======== EXERCISE INPUT

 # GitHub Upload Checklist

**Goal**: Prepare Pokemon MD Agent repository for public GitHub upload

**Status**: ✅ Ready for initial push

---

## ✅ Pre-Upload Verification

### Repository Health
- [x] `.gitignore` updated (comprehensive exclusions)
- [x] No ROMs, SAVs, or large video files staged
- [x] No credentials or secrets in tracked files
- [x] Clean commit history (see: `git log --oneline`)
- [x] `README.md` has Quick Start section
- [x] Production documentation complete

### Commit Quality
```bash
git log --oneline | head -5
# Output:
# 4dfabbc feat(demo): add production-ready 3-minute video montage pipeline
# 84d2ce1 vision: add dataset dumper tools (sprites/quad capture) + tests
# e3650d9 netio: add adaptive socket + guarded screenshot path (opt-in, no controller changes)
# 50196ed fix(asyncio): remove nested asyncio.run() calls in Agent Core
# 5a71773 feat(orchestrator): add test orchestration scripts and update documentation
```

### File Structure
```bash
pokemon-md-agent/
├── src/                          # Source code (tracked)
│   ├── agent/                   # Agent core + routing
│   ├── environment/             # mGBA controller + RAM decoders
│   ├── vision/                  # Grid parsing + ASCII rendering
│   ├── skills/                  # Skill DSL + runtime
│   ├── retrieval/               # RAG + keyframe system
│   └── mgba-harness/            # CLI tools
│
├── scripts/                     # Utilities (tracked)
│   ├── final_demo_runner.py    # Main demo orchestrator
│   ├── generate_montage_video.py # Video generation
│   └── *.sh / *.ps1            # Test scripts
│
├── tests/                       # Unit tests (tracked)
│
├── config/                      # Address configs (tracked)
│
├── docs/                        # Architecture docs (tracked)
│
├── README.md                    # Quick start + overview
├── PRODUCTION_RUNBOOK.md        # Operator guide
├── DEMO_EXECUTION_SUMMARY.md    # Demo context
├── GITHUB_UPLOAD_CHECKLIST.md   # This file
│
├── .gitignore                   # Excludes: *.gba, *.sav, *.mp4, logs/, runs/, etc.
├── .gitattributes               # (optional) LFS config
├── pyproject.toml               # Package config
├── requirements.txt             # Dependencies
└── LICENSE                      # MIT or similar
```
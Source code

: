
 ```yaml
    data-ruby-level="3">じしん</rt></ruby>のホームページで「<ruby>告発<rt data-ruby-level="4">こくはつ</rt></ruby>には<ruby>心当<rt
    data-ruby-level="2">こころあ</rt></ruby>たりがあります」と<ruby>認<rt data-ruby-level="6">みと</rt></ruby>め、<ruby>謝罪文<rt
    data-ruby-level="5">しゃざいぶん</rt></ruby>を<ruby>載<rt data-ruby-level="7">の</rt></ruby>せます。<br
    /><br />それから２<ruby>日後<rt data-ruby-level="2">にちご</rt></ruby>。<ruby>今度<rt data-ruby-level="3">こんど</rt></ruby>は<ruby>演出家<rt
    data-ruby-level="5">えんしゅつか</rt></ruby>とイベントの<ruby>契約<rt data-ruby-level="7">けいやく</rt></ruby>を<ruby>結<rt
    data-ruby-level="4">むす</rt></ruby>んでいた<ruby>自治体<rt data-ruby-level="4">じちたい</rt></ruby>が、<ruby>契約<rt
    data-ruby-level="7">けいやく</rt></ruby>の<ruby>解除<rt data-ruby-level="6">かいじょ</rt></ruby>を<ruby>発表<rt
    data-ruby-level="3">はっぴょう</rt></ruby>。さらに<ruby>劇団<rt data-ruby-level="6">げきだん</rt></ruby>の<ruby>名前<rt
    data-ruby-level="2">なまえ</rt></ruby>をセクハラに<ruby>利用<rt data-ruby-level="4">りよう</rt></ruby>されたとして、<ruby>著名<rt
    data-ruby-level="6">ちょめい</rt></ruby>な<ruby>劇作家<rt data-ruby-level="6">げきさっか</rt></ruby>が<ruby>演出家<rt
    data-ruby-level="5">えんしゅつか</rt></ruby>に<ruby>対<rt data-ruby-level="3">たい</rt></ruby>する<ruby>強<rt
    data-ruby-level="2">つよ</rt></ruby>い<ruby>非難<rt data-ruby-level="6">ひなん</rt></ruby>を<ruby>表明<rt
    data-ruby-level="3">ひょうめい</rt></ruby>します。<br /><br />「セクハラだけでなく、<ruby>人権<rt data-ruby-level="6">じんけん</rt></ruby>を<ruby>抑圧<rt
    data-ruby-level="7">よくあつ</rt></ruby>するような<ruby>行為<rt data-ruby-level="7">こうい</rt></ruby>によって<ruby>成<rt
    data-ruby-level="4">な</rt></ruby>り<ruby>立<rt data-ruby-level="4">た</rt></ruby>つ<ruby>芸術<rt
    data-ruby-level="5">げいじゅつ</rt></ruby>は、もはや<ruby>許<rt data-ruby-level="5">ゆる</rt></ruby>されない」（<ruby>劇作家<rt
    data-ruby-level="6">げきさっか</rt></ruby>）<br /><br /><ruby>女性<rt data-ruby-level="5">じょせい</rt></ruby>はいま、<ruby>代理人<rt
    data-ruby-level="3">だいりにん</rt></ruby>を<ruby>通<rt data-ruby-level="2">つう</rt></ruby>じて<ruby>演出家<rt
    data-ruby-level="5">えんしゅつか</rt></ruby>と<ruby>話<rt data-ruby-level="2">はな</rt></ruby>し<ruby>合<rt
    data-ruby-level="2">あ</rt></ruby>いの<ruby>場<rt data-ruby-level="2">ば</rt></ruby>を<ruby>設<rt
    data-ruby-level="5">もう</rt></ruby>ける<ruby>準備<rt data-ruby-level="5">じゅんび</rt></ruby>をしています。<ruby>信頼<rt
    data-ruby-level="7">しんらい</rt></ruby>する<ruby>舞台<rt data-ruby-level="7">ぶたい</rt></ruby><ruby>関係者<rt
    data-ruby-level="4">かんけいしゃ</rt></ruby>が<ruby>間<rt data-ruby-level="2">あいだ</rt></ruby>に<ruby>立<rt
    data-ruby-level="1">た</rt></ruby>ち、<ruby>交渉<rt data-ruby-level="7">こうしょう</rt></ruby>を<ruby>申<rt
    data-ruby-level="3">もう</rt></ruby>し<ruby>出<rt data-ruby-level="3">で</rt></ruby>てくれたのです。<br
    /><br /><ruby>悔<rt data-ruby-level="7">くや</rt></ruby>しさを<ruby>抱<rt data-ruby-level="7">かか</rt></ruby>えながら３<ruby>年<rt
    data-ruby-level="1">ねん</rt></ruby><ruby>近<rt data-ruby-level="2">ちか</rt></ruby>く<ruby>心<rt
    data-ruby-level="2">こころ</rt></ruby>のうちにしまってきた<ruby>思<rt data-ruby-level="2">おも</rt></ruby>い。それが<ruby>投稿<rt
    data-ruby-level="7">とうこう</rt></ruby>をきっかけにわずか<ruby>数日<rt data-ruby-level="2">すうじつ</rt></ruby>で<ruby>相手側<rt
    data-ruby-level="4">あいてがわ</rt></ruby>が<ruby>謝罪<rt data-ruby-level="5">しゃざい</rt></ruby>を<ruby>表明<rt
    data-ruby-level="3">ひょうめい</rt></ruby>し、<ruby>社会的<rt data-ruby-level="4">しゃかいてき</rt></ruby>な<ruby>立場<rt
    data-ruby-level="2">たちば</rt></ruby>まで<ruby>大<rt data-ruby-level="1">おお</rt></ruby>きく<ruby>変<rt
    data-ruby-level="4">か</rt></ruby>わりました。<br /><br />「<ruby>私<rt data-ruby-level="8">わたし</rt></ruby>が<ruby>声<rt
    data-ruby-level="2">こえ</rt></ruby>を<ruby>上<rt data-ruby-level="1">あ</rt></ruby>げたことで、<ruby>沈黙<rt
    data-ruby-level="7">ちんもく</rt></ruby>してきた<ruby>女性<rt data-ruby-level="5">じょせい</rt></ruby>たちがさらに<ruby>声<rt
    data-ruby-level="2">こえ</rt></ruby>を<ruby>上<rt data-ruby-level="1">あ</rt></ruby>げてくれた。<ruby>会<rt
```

================

What is the number of lines in the listing that contain the string "tools"? Give it alone.

2